» Action item:
Output each record verbatim, with pictures left out.

** Record extracts follows **

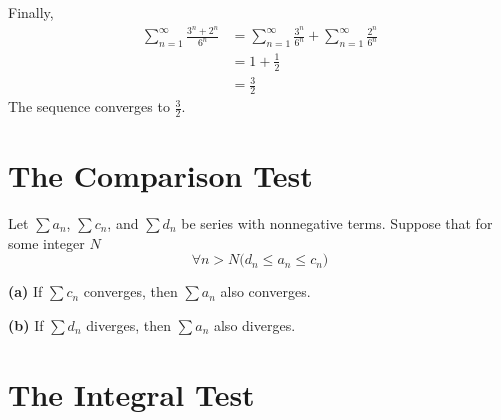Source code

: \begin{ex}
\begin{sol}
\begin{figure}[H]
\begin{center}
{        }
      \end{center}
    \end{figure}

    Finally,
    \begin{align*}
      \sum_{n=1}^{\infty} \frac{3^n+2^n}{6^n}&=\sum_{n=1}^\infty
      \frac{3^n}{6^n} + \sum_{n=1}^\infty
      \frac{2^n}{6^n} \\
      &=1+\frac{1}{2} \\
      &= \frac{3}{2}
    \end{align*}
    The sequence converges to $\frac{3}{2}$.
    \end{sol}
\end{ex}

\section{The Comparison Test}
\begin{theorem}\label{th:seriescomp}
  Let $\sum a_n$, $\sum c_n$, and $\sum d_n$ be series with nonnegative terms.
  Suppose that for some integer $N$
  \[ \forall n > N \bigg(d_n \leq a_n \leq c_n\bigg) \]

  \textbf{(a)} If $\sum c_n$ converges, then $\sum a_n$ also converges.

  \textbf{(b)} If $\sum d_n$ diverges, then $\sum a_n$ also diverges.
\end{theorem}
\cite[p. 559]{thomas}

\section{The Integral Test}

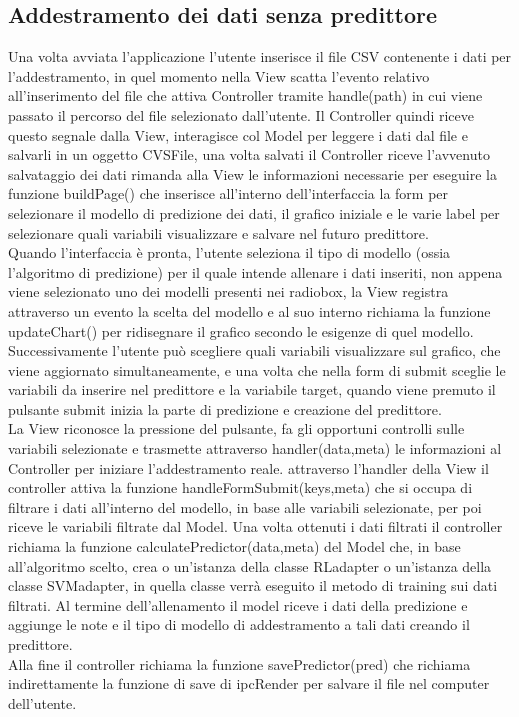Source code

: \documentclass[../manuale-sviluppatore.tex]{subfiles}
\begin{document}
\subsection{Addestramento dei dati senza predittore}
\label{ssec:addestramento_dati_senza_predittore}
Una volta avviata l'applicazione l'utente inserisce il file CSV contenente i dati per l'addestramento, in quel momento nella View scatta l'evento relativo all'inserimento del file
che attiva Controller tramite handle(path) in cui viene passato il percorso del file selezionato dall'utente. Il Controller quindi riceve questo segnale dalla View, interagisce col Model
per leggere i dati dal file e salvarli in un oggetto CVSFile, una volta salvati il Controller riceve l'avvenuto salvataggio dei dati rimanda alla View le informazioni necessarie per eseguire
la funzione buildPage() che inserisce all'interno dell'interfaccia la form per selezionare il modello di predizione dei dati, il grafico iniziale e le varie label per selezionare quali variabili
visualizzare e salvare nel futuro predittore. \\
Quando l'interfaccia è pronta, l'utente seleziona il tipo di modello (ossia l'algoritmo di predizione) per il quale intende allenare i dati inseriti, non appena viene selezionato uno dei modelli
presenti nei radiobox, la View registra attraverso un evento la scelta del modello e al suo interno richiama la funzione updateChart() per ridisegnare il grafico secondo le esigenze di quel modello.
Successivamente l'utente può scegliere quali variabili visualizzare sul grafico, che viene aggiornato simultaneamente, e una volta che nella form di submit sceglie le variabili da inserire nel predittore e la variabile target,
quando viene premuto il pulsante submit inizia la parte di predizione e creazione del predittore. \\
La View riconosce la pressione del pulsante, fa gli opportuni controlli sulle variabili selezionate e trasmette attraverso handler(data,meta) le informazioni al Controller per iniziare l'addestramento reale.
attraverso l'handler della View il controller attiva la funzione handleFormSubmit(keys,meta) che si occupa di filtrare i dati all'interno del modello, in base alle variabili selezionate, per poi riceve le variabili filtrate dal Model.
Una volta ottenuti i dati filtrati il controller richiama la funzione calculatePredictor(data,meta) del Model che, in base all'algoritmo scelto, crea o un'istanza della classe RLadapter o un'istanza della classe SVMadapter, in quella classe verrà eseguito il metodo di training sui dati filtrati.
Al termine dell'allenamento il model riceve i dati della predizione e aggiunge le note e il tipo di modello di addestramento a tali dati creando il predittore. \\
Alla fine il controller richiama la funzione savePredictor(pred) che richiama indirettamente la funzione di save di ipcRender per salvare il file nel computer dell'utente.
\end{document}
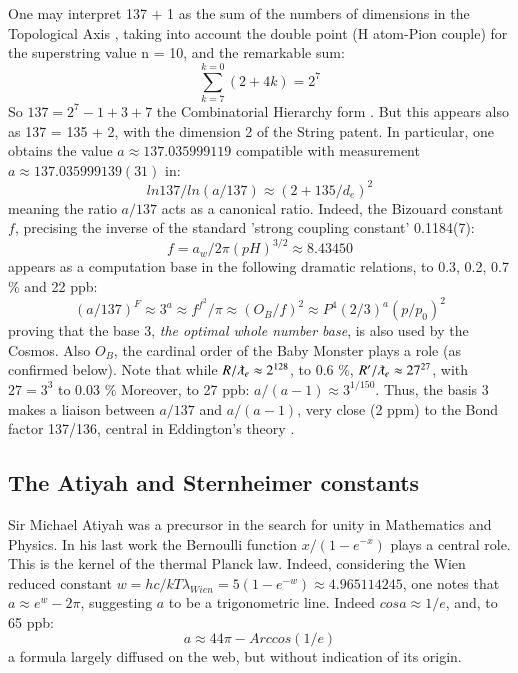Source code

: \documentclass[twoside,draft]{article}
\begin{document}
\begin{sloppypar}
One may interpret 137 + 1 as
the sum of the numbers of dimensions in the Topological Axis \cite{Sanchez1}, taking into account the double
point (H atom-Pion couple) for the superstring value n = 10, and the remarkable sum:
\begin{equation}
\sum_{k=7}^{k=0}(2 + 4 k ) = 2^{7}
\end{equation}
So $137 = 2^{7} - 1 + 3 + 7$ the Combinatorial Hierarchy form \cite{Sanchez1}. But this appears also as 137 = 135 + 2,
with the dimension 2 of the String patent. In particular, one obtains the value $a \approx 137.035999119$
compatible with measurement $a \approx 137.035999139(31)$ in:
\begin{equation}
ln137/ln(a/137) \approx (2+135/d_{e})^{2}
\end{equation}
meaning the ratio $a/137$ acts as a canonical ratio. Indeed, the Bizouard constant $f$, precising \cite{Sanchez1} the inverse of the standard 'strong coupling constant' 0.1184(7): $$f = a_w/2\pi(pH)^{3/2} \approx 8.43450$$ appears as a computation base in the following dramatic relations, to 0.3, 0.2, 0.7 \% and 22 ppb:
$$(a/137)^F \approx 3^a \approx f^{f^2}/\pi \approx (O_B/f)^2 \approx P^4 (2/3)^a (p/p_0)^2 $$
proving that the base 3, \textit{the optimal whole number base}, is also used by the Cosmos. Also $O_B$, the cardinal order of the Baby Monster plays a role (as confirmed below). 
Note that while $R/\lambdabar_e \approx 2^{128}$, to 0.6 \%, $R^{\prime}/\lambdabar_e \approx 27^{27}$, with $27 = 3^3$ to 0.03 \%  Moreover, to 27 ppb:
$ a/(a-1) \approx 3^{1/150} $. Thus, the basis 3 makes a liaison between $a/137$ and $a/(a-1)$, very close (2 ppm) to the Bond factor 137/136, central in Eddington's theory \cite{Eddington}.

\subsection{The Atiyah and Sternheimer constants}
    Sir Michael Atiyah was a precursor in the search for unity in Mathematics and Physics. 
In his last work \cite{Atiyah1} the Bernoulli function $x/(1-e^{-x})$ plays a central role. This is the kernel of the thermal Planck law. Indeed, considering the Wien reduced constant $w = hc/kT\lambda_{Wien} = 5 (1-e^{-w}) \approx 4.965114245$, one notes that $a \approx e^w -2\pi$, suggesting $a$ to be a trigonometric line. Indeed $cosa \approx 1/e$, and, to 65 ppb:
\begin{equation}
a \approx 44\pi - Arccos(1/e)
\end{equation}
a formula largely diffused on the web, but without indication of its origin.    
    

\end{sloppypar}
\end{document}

** End of Record extracts **

» Answer for this exercise:
Source code

: \begin{ex}
\begin{sol}
\begin{figure}[H]
\begin{center}
{        }
      \end{center}
    \end{figure}

    Finally,
    \begin{align*}
      \sum_{n=1}^{\infty} \frac{3^n+2^n}{6^n}&=\sum_{n=1}^\infty
      \frac{3^n}{6^n} + \sum_{n=1}^\infty
      \frac{2^n}{6^n} \\
      &=1+\frac{1}{2} \\
      &= \frac{3}{2}
    \end{align*}
    The sequence converges to $\frac{3}{2}$.
    \end{sol}
\end{ex}

\section{The Comparison Test}
\begin{theorem}\label{th:seriescomp}
  Let $\sum a_n$, $\sum c_n$, and $\sum d_n$ be series with nonnegative terms.
  Suppose that for some integer $N$
  \[ \forall n > N \bigg(d_n \leq a_n \leq c_n\bigg) \]

  \textbf{(a)} If $\sum c_n$ converges, then $\sum a_n$ also converges.

  \textbf{(b)} If $\sum d_n$ diverges, then $\sum a_n$ also diverges.
\end{theorem}
\cite[p. 559]{thomas}

\section{The Integral Test}

Source code

: \documentclass[../manuale-sviluppatore.tex]{subfiles}
\begin{document}
\subsection{Addestramento dei dati senza predittore}
\label{ssec:addestramento_dati_senza_predittore}
Una volta avviata l'applicazione l'utente inserisce il file CSV contenente i dati per l'addestramento, in quel momento nella View scatta l'evento relativo all'inserimento del file
che attiva Controller tramite handle(path) in cui viene passato il percorso del file selezionato dall'utente. Il Controller quindi riceve questo segnale dalla View, interagisce col Model
per leggere i dati dal file e salvarli in un oggetto CVSFile, una volta salvati il Controller riceve l'avvenuto salvataggio dei dati rimanda alla View le informazioni necessarie per eseguire
la funzione buildPage() che inserisce all'interno dell'interfaccia la form per selezionare il modello di predizione dei dati, il grafico iniziale e le varie label per selezionare quali variabili
visualizzare e salvare nel futuro predittore. \\
Quando l'interfaccia è pronta, l'utente seleziona il tipo di modello (ossia l'algoritmo di predizione) per il quale intende allenare i dati inseriti, non appena viene selezionato uno dei modelli
presenti nei radiobox, la View registra attraverso un evento la scelta del modello e al suo interno richiama la funzione updateChart() per ridisegnare il grafico secondo le esigenze di quel modello.
Successivamente l'utente può scegliere quali variabili visualizzare sul grafico, che viene aggiornato simultaneamente, e una volta che nella form di submit sceglie le variabili da inserire nel predittore e la variabile target,
quando viene premuto il pulsante submit inizia la parte di predizione e creazione del predittore. \\
La View riconosce la pressione del pulsante, fa gli opportuni controlli sulle variabili selezionate e trasmette attraverso handler(data,meta) le informazioni al Controller per iniziare l'addestramento reale.
attraverso l'handler della View il controller attiva la funzione handleFormSubmit(keys,meta) che si occupa di filtrare i dati all'interno del modello, in base alle variabili selezionate, per poi riceve le variabili filtrate dal Model.
Una volta ottenuti i dati filtrati il controller richiama la funzione calculatePredictor(data,meta) del Model che, in base all'algoritmo scelto, crea o un'istanza della classe RLadapter o un'istanza della classe SVMadapter, in quella classe verrà eseguito il metodo di training sui dati filtrati.
Al termine dell'allenamento il model riceve i dati della predizione e aggiunge le note e il tipo di modello di addestramento a tali dati creando il predittore. \\
Alla fine il controller richiama la funzione savePredictor(pred) che richiama indirettamente la funzione di save di ipcRender per salvare il file nel computer dell'utente.
\end{document}
Source code

: \documentclass[twoside,draft]{article}
\begin{document}
\begin{sloppypar}
One may interpret 137 + 1 as
the sum of the numbers of dimensions in the Topological Axis \cite{Sanchez1}, taking into account the double
point (H atom-Pion couple) for the superstring value n = 10, and the remarkable sum:
\begin{equation}
\sum_{k=7}^{k=0}(2 + 4 k ) = 2^{7}
\end{equation}
So $137 = 2^{7} - 1 + 3 + 7$ the Combinatorial Hierarchy form \cite{Sanchez1}. But this appears also as 137 = 135 + 2,
with the dimension 2 of the String patent. In particular, one obtains the value $a \approx 137.035999119$
compatible with measurement $a \approx 137.035999139(31)$ in:
\begin{equation}
ln137/ln(a/137) \approx (2+135/d_{e})^{2}
\end{equation}
meaning the ratio $a/137$ acts as a canonical ratio. Indeed, the Bizouard constant $f$, precising \cite{Sanchez1} the inverse of the standard 'strong coupling constant' 0.1184(7): $$f = a_w/2\pi(pH)^{3/2} \approx 8.43450$$ appears as a computation base in the following dramatic relations, to 0.3, 0.2, 0.7 \% and 22 ppb:
$$(a/137)^F \approx 3^a \approx f^{f^2}/\pi \approx (O_B/f)^2 \approx P^4 (2/3)^a (p/p_0)^2 $$
proving that the base 3, \textit{the optimal whole number base}, is also used by the Cosmos. Also $O_B$, the cardinal order of the Baby Monster plays a role (as confirmed below). 
Note that while $R/\lambdabar_e \approx 2^{128}$, to 0.6 \%, $R^{\prime}/\lambdabar_e \approx 27^{27}$, with $27 = 3^3$ to 0.03 \%  Moreover, to 27 ppb:
$ a/(a-1) \approx 3^{1/150} $. Thus, the basis 3 makes a liaison between $a/137$ and $a/(a-1)$, very close (2 ppm) to the Bond factor 137/136, central in Eddington's theory \cite{Eddington}.

\subsection{The Atiyah and Sternheimer constants}
    Sir Michael Atiyah was a precursor in the search for unity in Mathematics and Physics. 
In his last work \cite{Atiyah1} the Bernoulli function $x/(1-e^{-x})$ plays a central role. This is the kernel of the thermal Planck law. Indeed, considering the Wien reduced constant $w = hc/kT\lambda_{Wien} = 5 (1-e^{-w}) \approx 4.965114245$, one notes that $a \approx e^w -2\pi$, suggesting $a$ to be a trigonometric line. Indeed $cosa \approx 1/e$, and, to 65 ppb:
\begin{equation}
a \approx 44\pi - Arccos(1/e)
\end{equation}
a formula largely diffused on the web, but without indication of its origin.    
    

\end{sloppypar}
\end{document}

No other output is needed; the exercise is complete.